### INSTRUCTIONS TO FOLLOW
Please output the section of the listing below that opens with the line containing "I’m on the couch" and closes with the line containing "ferociously at her.", exactly and with nothing else.

### DATA PROVIDED
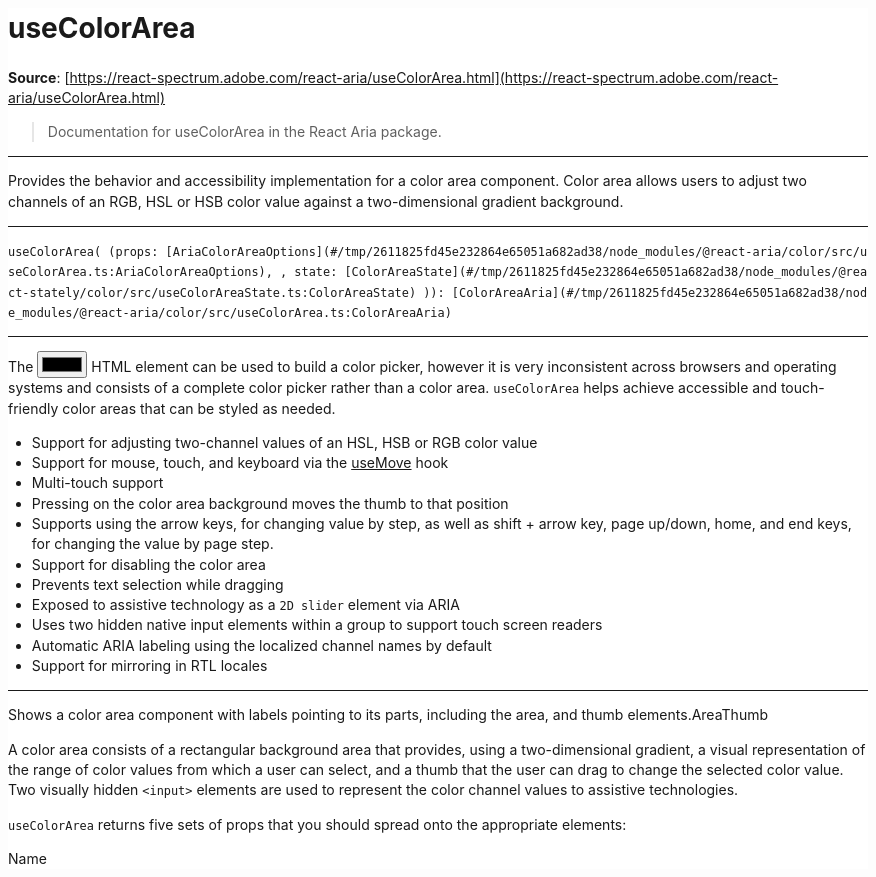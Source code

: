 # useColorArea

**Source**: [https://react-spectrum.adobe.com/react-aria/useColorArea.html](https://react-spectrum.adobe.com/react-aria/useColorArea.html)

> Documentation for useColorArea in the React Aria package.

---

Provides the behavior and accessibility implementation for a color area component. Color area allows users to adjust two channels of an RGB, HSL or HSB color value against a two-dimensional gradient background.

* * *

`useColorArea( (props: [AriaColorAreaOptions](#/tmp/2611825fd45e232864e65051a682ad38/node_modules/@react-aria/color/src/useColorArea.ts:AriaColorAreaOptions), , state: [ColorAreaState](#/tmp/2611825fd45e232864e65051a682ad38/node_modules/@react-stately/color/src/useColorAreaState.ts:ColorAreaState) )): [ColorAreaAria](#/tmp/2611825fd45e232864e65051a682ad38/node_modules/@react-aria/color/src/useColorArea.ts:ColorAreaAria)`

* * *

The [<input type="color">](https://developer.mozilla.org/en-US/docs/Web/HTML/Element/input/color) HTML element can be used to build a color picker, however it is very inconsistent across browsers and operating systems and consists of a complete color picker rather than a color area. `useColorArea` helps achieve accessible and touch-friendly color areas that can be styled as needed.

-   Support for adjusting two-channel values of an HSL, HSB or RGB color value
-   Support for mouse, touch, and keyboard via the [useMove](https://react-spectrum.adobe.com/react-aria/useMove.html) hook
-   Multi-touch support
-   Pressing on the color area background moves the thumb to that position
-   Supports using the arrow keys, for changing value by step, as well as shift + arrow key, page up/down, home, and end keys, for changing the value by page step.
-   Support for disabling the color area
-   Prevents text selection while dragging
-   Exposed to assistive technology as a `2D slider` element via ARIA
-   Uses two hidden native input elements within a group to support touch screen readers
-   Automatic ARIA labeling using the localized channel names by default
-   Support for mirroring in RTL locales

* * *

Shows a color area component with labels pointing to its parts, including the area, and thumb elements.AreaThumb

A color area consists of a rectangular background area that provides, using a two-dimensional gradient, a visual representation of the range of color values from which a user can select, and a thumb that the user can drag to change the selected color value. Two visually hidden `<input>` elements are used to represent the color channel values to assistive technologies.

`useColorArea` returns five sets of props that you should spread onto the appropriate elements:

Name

---

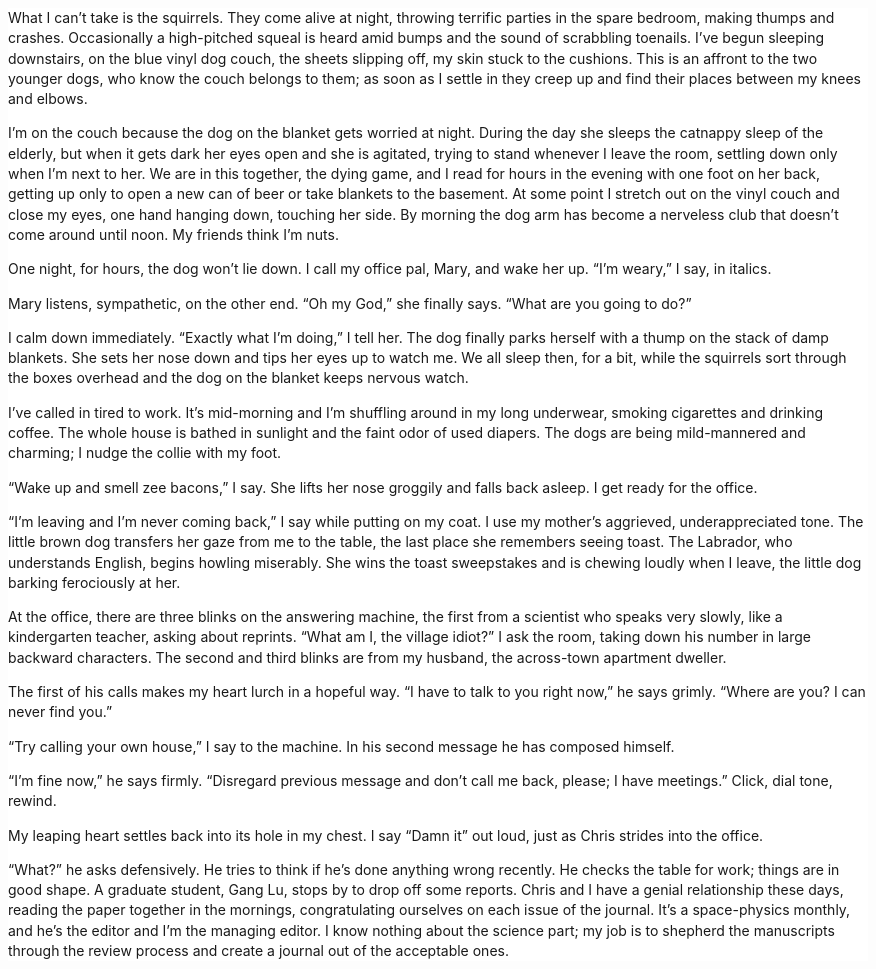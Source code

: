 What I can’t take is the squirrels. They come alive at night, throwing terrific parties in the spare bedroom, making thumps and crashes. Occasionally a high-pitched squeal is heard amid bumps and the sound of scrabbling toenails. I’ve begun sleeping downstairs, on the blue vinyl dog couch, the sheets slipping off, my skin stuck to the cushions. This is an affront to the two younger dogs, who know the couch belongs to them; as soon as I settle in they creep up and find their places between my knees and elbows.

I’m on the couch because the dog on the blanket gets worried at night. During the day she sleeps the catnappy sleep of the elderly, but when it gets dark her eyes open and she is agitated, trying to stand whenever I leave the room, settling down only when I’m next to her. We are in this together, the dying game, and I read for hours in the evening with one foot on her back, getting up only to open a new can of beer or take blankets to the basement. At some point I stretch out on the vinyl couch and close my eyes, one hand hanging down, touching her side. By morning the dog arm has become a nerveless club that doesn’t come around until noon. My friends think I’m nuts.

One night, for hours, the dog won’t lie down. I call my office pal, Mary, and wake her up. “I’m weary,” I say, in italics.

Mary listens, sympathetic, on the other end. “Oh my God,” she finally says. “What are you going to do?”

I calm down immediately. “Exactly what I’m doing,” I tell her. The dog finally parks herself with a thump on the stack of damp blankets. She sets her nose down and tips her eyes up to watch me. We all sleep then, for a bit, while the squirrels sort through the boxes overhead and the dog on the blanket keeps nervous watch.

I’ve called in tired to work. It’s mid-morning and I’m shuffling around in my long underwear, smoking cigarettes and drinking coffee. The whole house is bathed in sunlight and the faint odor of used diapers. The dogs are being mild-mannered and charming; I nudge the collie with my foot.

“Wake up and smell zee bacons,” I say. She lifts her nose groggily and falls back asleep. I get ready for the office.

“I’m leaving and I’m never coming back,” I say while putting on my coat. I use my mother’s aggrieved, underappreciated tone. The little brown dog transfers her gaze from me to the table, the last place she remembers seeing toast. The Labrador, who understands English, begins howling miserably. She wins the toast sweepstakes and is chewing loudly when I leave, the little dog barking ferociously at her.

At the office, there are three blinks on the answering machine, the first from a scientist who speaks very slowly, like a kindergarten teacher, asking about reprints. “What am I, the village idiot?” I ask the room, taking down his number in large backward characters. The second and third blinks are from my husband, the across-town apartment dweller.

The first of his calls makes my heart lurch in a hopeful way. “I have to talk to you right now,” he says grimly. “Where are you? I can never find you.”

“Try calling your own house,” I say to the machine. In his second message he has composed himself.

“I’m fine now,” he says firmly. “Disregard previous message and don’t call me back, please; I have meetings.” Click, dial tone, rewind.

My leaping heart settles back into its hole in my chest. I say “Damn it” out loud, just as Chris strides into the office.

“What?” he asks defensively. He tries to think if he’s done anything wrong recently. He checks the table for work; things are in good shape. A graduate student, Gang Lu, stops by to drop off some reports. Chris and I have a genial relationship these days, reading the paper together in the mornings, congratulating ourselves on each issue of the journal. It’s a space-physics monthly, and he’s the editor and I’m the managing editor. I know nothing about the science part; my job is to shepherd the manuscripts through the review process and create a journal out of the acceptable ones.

---

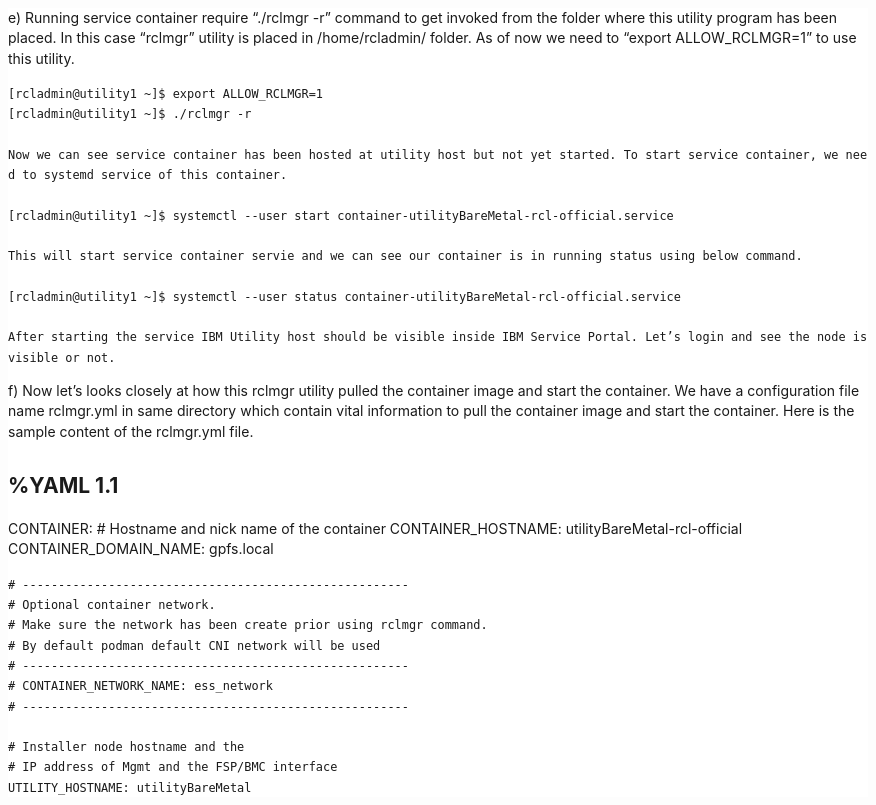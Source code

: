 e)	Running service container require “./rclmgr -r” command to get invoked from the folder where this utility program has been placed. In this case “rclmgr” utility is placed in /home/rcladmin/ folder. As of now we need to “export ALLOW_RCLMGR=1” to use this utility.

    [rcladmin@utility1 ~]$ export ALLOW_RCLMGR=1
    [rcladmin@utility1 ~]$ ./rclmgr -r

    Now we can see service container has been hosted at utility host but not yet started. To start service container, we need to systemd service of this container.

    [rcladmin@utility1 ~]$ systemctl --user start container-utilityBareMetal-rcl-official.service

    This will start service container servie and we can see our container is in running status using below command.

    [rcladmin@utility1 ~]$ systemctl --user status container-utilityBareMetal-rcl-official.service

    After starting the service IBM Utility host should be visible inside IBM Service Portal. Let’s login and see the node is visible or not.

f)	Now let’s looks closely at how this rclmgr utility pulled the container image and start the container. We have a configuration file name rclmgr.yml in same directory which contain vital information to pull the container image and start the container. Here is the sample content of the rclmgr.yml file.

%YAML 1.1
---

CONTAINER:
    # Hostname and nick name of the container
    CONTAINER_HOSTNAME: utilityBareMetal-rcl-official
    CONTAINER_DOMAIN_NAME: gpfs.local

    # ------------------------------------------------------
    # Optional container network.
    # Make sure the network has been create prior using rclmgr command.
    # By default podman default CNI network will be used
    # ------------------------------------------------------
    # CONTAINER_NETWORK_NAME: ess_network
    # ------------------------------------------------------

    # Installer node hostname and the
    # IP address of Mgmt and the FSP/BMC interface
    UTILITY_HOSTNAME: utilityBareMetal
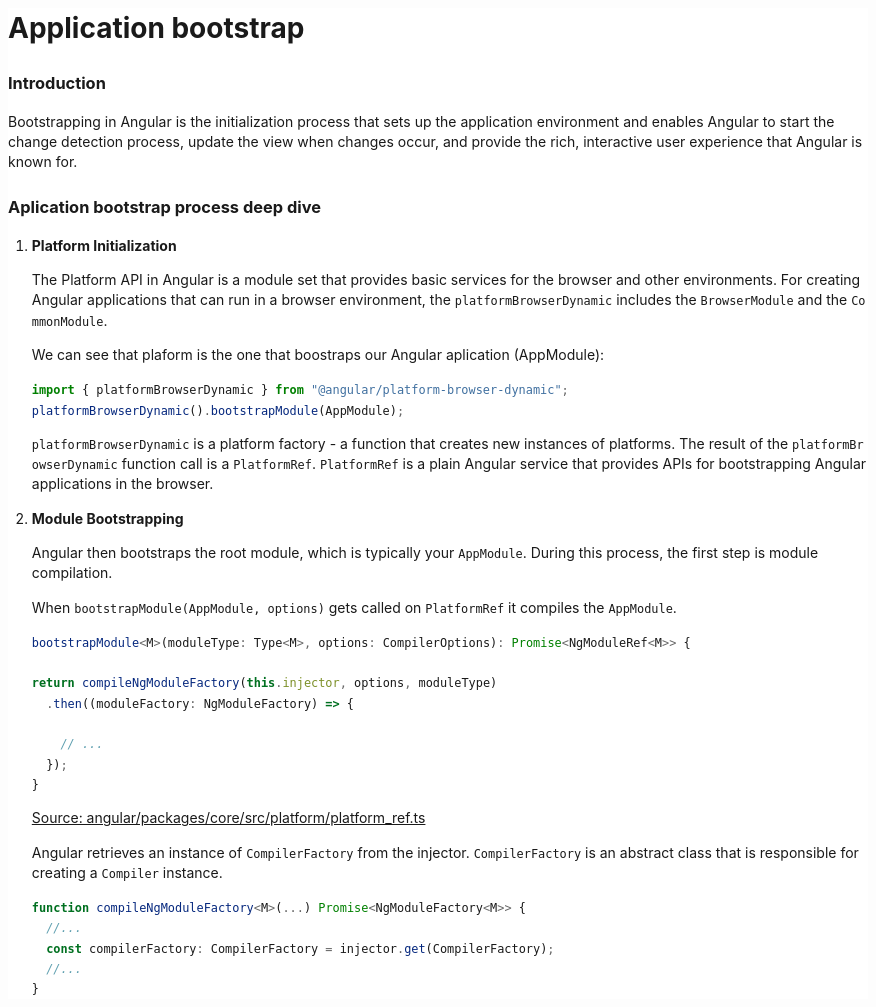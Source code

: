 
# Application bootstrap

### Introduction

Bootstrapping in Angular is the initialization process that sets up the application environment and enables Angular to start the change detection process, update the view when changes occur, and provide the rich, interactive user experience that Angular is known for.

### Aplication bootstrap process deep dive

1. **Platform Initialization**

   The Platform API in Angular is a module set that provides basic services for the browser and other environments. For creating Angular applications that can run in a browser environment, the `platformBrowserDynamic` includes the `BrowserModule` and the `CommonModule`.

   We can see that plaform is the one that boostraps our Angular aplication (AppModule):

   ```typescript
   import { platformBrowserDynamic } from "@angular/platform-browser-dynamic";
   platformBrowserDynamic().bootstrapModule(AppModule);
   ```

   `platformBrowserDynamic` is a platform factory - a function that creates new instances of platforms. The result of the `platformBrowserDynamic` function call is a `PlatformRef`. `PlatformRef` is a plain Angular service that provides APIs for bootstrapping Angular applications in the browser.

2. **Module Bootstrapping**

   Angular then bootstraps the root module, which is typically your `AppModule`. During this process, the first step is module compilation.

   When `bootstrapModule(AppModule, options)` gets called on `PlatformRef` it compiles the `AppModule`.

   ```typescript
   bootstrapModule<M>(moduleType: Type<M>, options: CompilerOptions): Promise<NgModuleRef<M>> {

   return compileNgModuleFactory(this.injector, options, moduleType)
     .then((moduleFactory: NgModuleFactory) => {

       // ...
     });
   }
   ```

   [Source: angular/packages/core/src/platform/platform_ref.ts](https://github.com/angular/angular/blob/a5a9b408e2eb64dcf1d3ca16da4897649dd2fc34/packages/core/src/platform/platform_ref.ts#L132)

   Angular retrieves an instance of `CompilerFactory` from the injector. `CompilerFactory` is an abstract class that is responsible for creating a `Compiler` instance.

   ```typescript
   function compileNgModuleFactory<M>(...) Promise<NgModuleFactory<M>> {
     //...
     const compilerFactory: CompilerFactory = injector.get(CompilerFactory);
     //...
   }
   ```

### EXERCISE RESULT
I’m on the couch because the dog on the blanket gets worried at night. During the day she sleeps the catnappy sleep of the elderly, but when it gets dark her eyes open and she is agitated, trying to stand whenever I leave the room, settling down only when I’m next to her. We are in this together, the dying game, and I read for hours in the evening with one foot on her back, getting up only to open a new can of beer or take blankets to the basement. At some point I stretch out on the vinyl couch and close my eyes, one hand hanging down, touching her side. By morning the dog arm has become a nerveless club that doesn’t come around until noon. My friends think I’m nuts.

One night, for hours, the dog won’t lie down. I call my office pal, Mary, and wake her up. “I’m weary,” I say, in italics.

Mary listens, sympathetic, on the other end. “Oh my God,” she finally says. “What are you going to do?”

I calm down immediately. “Exactly what I’m doing,” I tell her. The dog finally parks herself with a thump on the stack of damp blankets. She sets her nose down and tips her eyes up to watch me. We all sleep then, for a bit, while the squirrels sort through the boxes overhead and the dog on the blanket keeps nervous watch.

I’ve called in tired to work. It’s mid-morning and I’m shuffling around in my long underwear, smoking cigarettes and drinking coffee. The whole house is bathed in sunlight and the faint odor of used diapers. The dogs are being mild-mannered and charming; I nudge the collie with my foot.

“Wake up and smell zee bacons,” I say. She lifts her nose groggily and falls back asleep. I get ready for the office.

“I’m leaving and I’m never coming back,” I say while putting on my coat. I use my mother’s aggrieved, underappreciated tone. The little brown dog transfers her gaze from me to the table, the last place she remembers seeing toast. The Labrador, who understands English, begins howling miserably. She wins the toast sweepstakes and is chewing loudly when I leave, the little dog barking ferociously at her.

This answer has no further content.